Der jüdische Friedhof "Heiliger Sand" in Worms

Judentum und Christentum in Jahrhunderte alter Nachbarschaft   (Worms, sog. "Buber-Blick")
Judentum und Christentum in Jahrhunderte alter Nachbarschaft (Worms, sog. "Buber-Blick")

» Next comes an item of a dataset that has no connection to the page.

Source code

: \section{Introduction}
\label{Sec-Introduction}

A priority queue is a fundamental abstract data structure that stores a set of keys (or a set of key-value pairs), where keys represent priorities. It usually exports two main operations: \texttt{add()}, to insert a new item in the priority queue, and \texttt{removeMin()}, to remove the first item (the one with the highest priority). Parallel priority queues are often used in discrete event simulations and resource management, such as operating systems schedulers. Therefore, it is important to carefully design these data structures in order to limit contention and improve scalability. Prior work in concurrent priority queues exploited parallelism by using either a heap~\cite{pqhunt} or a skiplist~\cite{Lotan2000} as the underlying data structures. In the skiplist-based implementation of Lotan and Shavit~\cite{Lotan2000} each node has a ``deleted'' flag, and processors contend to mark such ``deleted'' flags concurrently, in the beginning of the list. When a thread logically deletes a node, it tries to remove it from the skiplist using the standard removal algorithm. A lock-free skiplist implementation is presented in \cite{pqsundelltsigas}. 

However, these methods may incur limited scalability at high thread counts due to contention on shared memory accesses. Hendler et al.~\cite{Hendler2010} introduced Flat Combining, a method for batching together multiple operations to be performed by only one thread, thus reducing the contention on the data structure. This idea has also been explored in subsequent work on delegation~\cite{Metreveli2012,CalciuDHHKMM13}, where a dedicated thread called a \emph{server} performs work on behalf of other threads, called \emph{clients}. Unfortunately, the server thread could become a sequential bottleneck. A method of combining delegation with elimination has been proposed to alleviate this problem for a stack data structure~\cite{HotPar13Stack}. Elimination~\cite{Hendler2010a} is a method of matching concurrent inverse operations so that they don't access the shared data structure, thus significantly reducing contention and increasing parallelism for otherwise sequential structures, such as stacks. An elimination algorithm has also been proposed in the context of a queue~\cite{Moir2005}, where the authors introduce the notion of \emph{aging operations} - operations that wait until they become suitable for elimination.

  Worms hat unter den jüdischen Friedhöfen eine besondere Bedeutung, es gibt keinen älteren in Europa, er geht auf das frühe 11. Jahrhundert zurück. Ein heiliger Park, mächtige alte Bäume, gehauene Stelen seit urdenklichen Zeiten der Witterung ausgesetzt, Rabbinental, Grab des Rabbi Meir, des Rabbi Nathan ben Isaak und vieler anderer jüdischen Gelehrten, Pilgerstätte. Zahllose Wunschzettel der Gläubigen kleben auf den Grabsteinen der Rabbi, verwelken. Und in unmittelbarer Nachbarschaft der Wormser Dom.

 

  Als ich in Worms fotografierte, kannte ich den nachstehenden Text von Martin Buber noch nicht. Gleichwohl, der Anblick ist mir sofort und unmittelbar ins Auge gesprungen, als eine faszinierende Konstellation von Einheit und Gegensatz.

 

 

  „Ich lebe nicht fern von der Stadt Worms, an die mich auch eine Tradition meiner Ahnen bindet; und ich fahre von Zeit zu Zeit hinüber. Wenn ich hinüberfahre, gehe ich immer zuerst zum Dom. Das ist eine sichtbar gewordene Harmonie der Glieder, eine Ganzheit, in der kein Teil aus der Vollkommenheit wankt. Ich umwandle schauend den Dom mit einer vollkommenen Freude. Dann gehe ich zum jüdischen Friedhof hinüber. Der besteht aus schiefen, zerspellten, formlosen, richtungslosen Steinen. Ich stelle mich darein, blicke von diesem Friedhofgewirr zu einer herrlichen Harmonie empor, und mir ist, als sähe ich von Israel zur Kirche auf. Da unten hat man nicht ein Quentchen Gestalt; man hat nur die Steine und die Asche unter den Steinen. Man hat die Asche, wenn sie sich auch noch so verflüchtigt hat. […]

 

  Ich habe da gestanden, war verbunden mit der Asche und quer durch sie mit den Urvätern. Das ist Erinnerung an das Geschehen mit Gott, die allen Juden gegeben ist. Davon kann mich die Vollkommenheit des christlichen Gottesraums nicht abbringen, nichts kann mich abbringen von der Gotteszeit Israels. Ich habe da gestanden und habe alles selber erfahren, mir ist all der Tod widerfahren: all die Asche, all die Zerspelltheit, all der lautlose Jammer ist mein; aber der Bund ist mir nicht aufgekündigt worden. Ich liege am Boden, hingestürzt wie diese Steine. Aber gekündigt ist mir nicht. Der Dom ist, wie er ist. Der Friedhof ist, wie er ist. Aber gekündigt ist uns nicht worden.“

 

– Martin Buber: Theologische Blätter 12 (1933), S. 272 f.